Alguien tiene que copiar ese formulario de contacto al CRM. Alguien tiene que mandar el mensaje de bienvenida por WhatsApp. Alguien tiene que actualizar la hoja de cálculo cuando llega un pago. Ese “alguien” puede ser una automatización, y no necesitas saber programar para montarla. Zapier y Make son las dos opciones más populares para hacer exactamente eso — pero elegir mal puede salirte más caro de lo que crees. Aquí va el chisme real.

Qué hacen estas herramientas (en español de la vida real)

Ambas conectan aplicaciones para que trabajen juntas sin que tú muevas un dedo. Piénsalo así: un cliente llena tu formulario → automáticamente entra a tu lista de correo → te llega un aviso al celular → y se crea una tarea en tu gestor de proyectos. Todo eso sin que tú lo hicieras manualmente.

La diferencia está en cómo cada una te lleva de la mano para lograrlo.

Zapier: el más fácil de arrancar

Zapier es la opción para quien quiere que funcione hoy. Su interfaz es limpia, el proceso de configuración es muy directo, y tiene integraciones con miles de aplicaciones — desde Google Sheets hasta WhatsApp Business.
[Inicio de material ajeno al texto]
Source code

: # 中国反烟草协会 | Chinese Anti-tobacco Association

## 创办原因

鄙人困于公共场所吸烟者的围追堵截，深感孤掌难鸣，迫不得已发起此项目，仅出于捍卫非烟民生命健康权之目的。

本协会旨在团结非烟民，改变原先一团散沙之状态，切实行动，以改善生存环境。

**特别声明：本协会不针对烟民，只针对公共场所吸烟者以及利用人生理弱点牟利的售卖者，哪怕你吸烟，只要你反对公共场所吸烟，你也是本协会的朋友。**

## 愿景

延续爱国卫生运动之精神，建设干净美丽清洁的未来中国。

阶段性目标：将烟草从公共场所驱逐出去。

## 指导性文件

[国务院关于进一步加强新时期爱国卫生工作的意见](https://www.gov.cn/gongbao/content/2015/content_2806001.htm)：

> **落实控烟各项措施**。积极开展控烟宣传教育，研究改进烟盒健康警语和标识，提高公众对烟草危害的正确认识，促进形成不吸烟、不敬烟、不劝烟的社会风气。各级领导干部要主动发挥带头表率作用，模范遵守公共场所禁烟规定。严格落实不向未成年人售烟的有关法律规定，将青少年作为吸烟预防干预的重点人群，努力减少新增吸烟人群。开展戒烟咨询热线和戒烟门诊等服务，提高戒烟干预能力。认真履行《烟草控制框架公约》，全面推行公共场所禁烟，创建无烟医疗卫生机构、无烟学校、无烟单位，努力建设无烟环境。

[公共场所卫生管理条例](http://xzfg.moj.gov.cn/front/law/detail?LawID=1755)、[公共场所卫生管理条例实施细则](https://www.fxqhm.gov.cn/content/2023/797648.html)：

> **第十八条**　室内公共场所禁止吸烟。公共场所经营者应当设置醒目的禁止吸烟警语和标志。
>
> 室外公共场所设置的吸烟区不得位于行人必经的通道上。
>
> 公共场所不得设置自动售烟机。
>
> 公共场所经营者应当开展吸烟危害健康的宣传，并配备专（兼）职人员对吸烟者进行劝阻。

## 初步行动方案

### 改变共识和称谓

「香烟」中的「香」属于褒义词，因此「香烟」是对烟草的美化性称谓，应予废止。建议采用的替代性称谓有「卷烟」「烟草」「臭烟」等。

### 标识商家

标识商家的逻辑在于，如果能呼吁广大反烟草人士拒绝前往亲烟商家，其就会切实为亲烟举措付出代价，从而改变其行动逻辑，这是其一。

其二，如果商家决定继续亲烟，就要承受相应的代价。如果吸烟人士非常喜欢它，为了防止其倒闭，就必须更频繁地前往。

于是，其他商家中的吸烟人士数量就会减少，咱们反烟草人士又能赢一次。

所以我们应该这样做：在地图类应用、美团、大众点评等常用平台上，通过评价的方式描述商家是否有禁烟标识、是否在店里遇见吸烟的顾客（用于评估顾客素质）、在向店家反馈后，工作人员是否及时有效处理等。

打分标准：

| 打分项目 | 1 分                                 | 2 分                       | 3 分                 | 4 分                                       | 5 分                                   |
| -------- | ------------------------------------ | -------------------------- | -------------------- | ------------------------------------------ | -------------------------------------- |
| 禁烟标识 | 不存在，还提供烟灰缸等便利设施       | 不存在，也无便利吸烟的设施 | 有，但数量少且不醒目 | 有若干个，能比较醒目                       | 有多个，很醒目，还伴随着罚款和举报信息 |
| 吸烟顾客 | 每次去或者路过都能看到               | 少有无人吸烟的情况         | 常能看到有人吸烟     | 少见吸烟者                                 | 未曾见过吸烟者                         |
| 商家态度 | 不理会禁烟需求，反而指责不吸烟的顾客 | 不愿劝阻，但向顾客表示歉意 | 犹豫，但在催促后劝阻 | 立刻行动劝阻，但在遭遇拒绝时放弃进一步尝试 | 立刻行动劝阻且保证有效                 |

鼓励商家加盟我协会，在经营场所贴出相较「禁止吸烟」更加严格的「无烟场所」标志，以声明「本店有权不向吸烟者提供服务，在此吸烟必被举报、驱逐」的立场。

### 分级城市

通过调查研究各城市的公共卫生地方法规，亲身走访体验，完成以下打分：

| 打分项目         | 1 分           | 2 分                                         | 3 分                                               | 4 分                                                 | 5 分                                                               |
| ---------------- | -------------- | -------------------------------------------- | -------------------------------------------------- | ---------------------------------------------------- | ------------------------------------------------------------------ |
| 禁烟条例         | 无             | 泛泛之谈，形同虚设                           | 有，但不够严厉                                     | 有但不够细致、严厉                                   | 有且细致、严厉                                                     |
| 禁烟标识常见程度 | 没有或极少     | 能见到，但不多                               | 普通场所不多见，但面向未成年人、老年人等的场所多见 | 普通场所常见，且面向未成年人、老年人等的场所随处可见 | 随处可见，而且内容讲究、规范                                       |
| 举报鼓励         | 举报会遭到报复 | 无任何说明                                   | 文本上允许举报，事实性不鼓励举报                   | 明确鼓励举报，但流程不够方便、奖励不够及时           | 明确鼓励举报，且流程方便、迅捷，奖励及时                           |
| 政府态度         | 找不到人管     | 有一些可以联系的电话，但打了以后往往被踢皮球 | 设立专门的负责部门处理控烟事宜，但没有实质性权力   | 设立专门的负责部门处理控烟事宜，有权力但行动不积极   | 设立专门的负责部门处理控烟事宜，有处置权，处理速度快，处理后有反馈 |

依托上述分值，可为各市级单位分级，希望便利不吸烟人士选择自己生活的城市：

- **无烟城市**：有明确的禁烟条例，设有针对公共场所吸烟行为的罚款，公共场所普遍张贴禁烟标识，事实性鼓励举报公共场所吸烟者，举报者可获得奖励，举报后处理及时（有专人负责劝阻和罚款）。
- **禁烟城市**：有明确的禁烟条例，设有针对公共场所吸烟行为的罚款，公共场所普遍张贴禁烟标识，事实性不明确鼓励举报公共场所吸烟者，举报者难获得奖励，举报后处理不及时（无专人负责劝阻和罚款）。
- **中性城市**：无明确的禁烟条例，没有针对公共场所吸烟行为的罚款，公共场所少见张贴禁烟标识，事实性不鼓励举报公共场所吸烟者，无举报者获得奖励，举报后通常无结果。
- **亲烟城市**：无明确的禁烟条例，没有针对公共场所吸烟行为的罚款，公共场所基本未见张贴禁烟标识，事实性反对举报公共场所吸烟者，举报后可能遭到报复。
El detalle está en el precio. Zapier cobra por tarea: cada acción dentro de un flujo cuenta como una tarea separada. Si tu automatización tiene cuatro pasos y se ejecuta 500 veces al mes, son 2,000 tareas. Dependiendo del plan, eso puede subir considerablemente. Revisa los planes actuales en zapier.com/pricing porque varían por región.

  • Ideal para: flujos sencillos, principiantes, negocios que quieren automatizar una o dos cosas rápido.
  • Cuidado con: flujos complejos de muchos pasos donde el costo por tarea se acumula.

Make: el mapa completo del flujo

Make tiene una curva de entrada un poco mayor, pero a cambio te da algo muy valioso: ves todo el flujo como un diagrama visual. Sabes exactamente qué está pasando en cada paso, qué datos entran y qué datos salen.

En lugar de tareas, Make cobra por “operaciones de módulo” — su propia métrica. Según reportes recientes, los mismos flujos suelen resultar más económicos en Make que en Zapier cuando tienen varios pasos, aunque lo mejor es comparar directamente en make.com/pricing con tu caso específico.

  • Ideal para: flujos con lógica más compleja, usuarios que ya probaron Zapier y quieren más control.
  • Cuidado con: la curva de aprendizaje inicial puede desanimar si buscas rapidez en el día uno.

Imagen ilustrativa: Zapier vs Make: cuál automatiza mejor si no sabes programar (2026)

La comparación rápida

CriterioZapierMake
Facilidad de inicioMuy altaMedia
Lógica complejaLimitadaAlta
Modelo de precioPor tareaPor operación
IntegracionesMilesMuchas, con detalle
Ideal paraPrincipiantesUsuarios con algo de experiencia

¿Y si tienes un changarro con presupuesto ajustado?

Empieza con el plan gratuito de Zapier para confirmar que la automatización que necesitas funciona. Si el precio empieza a crecer o necesitas flujos más elaborados, ese es el momento de explorar Make. No tienes que elegir para siempre desde el primer día.

Conclusión

Zapier te arranca más rápido. Make te rinde más cuando el negocio crece. Ninguna es “la mejor” en abstracto — todo depende de qué tan complejo es tu flujo y cuánto estás dispuesto a pagar por tarea. El siguiente paso concreto: identifica UNA tarea repetitiva que hagas cada semana (responder el mismo correo, copiar datos entre apps, avisar a tu equipo de un pago) y arma tu primera automatización esta semana. Gratis, sin código, hoy.